======== The data
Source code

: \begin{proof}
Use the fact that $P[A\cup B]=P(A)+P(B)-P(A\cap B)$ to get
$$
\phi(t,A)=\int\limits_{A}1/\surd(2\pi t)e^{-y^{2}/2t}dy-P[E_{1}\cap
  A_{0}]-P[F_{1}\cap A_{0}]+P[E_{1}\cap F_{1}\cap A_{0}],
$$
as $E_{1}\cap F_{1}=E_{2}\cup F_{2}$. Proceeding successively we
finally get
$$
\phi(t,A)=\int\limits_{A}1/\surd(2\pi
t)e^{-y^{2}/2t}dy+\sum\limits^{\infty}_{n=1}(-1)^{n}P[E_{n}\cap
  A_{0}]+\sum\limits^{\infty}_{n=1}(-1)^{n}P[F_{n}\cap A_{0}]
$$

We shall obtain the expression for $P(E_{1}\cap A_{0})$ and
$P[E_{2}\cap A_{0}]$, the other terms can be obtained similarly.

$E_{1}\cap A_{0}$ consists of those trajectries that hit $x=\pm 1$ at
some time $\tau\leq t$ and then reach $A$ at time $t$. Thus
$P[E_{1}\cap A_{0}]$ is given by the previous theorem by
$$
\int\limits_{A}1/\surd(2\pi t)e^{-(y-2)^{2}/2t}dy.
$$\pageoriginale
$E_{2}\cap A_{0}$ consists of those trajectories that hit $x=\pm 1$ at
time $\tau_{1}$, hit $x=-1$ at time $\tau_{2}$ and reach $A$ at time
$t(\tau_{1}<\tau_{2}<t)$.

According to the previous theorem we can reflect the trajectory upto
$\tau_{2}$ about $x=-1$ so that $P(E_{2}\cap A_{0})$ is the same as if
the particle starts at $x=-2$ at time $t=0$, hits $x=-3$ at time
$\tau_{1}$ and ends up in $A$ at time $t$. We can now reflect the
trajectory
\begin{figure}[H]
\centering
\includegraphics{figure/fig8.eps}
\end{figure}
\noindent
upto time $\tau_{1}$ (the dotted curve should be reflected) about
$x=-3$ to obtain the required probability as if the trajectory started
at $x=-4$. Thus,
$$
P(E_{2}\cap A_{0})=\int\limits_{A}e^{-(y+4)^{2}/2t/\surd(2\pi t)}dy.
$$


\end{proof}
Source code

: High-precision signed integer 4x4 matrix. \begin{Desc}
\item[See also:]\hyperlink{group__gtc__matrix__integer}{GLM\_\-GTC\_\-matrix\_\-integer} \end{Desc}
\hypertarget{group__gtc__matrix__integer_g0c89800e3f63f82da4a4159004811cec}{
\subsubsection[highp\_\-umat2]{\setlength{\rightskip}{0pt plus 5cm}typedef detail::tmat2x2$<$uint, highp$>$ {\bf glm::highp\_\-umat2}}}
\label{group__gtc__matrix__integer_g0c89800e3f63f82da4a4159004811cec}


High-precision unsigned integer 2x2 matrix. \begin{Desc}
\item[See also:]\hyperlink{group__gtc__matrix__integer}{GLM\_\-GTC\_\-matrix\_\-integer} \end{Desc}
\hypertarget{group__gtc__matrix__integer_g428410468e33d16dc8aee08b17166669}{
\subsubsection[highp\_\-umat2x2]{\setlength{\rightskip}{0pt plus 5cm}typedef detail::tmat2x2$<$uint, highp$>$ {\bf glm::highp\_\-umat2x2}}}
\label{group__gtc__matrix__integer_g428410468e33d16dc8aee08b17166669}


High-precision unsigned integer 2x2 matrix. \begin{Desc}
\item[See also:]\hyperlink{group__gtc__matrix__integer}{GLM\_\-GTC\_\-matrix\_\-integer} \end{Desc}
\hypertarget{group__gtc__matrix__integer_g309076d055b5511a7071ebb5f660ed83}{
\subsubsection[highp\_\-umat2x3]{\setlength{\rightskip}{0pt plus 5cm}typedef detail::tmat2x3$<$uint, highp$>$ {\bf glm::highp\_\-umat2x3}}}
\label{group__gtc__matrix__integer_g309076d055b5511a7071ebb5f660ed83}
================
Problem requirements: Your answer should be one number: how many lines above include the word "figure".

Result of this task: 3